Refined sugar has become public enemy number 1 in recent years, especially when it comes to maintaining a healthy weight. Sugar free diets, sugar free cook books, and sugar free lifestyles are definitely trending. From an oral and dental health perspective we think this is fantastic news! But it’s not quite as simple as that.
Are natural sugars different?
Natural sugars such as fructose can still cause dental decay. Some people who eat a lot of fruit, or enjoy acidic foods such as citrus are at a higher risk of developing cavities or dental erosion.
However, natural sugars don’t cause insulin to spike in the same way as refined sugar.

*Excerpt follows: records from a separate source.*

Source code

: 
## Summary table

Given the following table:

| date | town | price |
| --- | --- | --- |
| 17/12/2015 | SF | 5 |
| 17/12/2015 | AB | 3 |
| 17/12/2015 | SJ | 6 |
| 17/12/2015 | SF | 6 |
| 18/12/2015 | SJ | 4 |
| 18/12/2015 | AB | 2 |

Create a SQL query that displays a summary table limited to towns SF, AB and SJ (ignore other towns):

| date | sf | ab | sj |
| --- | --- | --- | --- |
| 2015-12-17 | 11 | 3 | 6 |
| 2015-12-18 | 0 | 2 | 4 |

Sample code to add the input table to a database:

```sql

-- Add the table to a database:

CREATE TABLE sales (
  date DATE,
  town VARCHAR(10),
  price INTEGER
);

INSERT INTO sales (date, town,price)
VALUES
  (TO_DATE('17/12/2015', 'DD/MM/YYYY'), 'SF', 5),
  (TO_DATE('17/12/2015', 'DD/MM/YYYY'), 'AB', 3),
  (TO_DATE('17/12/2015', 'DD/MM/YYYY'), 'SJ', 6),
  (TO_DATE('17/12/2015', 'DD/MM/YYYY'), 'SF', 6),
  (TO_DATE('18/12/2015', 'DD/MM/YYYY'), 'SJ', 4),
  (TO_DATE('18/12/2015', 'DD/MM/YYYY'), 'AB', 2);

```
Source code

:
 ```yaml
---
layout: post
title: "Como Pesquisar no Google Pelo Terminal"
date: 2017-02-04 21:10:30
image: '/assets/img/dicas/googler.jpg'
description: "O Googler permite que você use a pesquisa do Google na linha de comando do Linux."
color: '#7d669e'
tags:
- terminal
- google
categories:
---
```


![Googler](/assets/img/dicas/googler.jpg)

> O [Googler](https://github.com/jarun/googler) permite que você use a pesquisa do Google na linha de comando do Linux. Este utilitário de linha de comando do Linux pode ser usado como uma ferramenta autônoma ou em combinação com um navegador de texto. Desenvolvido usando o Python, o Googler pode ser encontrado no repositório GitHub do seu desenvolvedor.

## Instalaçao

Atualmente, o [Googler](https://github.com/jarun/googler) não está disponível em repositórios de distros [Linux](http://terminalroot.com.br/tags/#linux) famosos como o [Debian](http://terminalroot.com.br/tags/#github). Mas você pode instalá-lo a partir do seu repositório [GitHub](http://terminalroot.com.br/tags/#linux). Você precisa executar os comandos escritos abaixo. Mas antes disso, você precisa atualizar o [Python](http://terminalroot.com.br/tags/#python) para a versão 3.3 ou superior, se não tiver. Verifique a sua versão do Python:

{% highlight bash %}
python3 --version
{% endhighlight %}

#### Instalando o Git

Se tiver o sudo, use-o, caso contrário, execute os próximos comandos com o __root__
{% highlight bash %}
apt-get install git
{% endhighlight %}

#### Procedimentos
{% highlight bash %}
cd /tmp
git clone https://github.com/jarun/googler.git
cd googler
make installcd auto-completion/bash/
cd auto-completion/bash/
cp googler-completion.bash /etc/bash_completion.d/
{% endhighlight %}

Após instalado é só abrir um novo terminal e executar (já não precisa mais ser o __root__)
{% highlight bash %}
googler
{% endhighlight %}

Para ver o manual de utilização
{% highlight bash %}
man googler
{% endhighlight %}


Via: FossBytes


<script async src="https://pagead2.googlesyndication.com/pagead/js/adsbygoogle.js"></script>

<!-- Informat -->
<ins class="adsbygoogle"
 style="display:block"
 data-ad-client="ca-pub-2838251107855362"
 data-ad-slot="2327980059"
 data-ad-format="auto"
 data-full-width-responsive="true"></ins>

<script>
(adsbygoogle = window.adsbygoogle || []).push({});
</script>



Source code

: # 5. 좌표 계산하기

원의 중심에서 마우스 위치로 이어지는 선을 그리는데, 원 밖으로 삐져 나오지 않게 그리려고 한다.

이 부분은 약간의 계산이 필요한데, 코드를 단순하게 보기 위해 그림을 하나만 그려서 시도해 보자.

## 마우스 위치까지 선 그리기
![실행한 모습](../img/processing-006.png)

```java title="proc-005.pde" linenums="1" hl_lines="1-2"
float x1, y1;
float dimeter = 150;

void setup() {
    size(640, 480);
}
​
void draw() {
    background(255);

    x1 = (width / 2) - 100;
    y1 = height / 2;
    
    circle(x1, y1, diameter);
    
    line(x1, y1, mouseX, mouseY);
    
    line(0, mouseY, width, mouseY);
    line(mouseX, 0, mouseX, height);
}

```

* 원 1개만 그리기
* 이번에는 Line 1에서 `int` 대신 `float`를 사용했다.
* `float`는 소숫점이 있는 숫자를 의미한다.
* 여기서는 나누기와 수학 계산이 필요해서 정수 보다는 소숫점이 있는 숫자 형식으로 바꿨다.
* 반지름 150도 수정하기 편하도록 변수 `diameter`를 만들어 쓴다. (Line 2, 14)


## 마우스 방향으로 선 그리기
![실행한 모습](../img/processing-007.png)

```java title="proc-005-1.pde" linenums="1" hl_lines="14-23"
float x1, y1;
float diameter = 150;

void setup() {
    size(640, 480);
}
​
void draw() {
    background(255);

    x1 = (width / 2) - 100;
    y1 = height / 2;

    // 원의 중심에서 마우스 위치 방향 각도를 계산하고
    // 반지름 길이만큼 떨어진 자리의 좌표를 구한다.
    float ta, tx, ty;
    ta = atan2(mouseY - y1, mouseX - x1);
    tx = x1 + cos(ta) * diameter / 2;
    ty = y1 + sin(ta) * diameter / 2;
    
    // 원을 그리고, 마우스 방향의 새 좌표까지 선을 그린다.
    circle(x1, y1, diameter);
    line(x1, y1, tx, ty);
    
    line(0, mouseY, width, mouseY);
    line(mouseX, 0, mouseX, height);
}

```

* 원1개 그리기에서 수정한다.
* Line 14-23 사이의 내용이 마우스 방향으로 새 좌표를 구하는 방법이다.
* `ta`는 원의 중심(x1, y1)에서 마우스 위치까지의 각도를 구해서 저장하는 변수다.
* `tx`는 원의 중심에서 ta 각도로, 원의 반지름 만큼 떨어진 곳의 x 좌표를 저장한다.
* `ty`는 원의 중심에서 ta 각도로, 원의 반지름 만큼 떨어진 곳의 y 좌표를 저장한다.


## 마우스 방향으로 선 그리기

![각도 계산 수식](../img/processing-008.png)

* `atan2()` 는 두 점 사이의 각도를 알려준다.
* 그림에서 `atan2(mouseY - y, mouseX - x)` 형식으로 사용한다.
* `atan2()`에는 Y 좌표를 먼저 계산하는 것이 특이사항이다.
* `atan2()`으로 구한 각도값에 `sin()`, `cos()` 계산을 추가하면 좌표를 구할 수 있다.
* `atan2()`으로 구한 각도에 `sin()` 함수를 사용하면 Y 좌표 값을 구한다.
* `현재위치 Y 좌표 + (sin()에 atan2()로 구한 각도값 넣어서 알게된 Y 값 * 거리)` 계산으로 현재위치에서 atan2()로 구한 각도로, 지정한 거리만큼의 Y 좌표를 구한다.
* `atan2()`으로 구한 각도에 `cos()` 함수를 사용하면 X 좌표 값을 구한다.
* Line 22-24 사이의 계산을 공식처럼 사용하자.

This means that the energy from fructose can be digested more slowly, and is the same idea as a food that has a low GI (glycemic index).
Many sugar free diets also recommend eliminating fruit, but this should be done so with the recognition that many fruits contain important vitamins and minerals which are helpful for general health and wellbeing.
Sugar is an essential part of the process which leads to development of a cavity, and with so many processed foods and drinks containing high amounts of added sugar, minimising or eliminating these from your diet also reduces your risk of dental decay.
What is the role of insulin and why is it important?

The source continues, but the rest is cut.